Le 07/08/2017 à 05:08, Michael Ellerman a écrit :
Hi Christophe,

I'm not across any of the details of this so hopefully most of these
comments aren't too stupid :)

Christophe Lombard <clomb...@linux.vnet.ibm.com> writes:

The POWER9 core supports a new feature: ASB_Notify which requires the
support of the Special Purpose Register: TIDR.
TIDR is defined in ISA 3.0B, which would be worth mentioning.

Can you spell out what an ASB_Notifiy is.

In addition to waking a thread up from the wait state via an
interrupt, the thread can also be removed from the wait state
via a ASB_notify command.
We see the acronyme ASB present in several documents, but
I never saw the definition of ASB.

The ASB_Notify command, generated by the AFU, will attempt to
And please tell us what an AFU is, this patch and the code it touches
are not obviously CAPI related, so the reader may not know what an AFU
is, or the broader context.

You are right, this patch is not obviously CAPI related.
The Coherent Accelerator Process Interface (CAPI) is a general
term for the infrastructure of attaching a coherent
accelerator (CAPI card) to a POWER system.
The AFU (Accelerator Function Unit), located on the CAPI card,
executes computation-heavy functions helping the
application running on the host processor. There is a direct
communication between the application and the accelerator.
The purpose of an AFU is to provide applications with a higher
computational unit to improve the performance of the
application and off-load the host processor.

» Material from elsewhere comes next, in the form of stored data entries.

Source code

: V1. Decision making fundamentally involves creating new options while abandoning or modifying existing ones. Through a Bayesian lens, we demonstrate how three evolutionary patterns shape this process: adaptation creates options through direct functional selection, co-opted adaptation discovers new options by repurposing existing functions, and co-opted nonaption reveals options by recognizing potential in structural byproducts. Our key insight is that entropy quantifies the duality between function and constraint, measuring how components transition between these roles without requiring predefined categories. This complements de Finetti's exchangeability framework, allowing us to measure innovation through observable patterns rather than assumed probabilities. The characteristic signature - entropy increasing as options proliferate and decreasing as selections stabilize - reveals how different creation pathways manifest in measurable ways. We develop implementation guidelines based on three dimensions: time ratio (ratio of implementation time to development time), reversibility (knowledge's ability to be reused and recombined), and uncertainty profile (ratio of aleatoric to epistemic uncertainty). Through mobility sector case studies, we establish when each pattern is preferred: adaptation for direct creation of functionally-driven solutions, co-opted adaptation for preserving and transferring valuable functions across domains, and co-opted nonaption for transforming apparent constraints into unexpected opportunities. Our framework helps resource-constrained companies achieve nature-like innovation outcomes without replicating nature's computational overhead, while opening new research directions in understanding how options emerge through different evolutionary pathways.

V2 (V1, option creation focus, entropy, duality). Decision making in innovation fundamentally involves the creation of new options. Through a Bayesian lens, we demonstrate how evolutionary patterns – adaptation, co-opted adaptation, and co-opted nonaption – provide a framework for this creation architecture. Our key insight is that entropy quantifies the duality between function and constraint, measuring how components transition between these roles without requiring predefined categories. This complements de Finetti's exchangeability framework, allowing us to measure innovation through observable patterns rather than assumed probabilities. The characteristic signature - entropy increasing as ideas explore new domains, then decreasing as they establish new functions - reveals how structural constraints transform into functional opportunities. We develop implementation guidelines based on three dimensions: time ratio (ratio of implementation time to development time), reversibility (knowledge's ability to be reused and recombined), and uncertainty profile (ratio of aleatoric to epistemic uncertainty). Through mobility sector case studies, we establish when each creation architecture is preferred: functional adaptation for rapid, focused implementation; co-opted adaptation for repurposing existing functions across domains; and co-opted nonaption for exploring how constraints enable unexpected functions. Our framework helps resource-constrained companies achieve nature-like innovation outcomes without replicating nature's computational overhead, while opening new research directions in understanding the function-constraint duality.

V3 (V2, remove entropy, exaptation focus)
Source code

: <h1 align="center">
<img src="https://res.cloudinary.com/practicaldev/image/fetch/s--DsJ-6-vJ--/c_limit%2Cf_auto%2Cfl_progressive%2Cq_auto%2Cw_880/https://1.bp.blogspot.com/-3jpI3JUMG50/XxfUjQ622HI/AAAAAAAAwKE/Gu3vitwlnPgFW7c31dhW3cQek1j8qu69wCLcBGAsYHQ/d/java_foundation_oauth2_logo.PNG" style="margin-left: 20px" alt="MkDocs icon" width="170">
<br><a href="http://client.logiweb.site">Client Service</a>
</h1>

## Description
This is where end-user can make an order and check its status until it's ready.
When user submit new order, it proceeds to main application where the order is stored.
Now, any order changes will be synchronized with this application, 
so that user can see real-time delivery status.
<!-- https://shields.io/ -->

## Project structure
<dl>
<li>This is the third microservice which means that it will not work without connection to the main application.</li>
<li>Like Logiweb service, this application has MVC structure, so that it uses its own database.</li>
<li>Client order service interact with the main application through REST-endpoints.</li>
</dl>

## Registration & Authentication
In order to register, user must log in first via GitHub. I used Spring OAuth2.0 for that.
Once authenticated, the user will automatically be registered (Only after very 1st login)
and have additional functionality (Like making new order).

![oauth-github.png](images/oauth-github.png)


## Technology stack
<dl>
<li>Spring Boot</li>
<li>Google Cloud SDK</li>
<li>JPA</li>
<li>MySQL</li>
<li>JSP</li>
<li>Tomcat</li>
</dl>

wake-up the host thread identified by the particular LPID:PID:TID.
Host implies it doesn't work for threads in guests, but then LPID
implies it does.

You say "PID" a few times here, but I think you always mean PIDR? It
would be worth spelling that out, otherwise people will assume you're
talking about the Linux "pid" (which is actually the thread group id
(TGID)), which is not the same as PIDR.

You are completely right.  The use of the term 'PIDR' is much
more accurate.

The special register TIDR has to be updated to with the same value
present in the process element.
What's a process element? :)

An other CAPI term :-)
When an application (running on the host) requests use of an AFU,
a process element is added to the process-element linked list
that describes the application’s process state. The process element
also contains a work element descriptor (WED) provided by the
application. The WED contains the full description of the job to be
performed by the AFU.

If the length of the register TIDR is 64bits, the CAPI Translation
Is it 64-bits? The architecture says it is.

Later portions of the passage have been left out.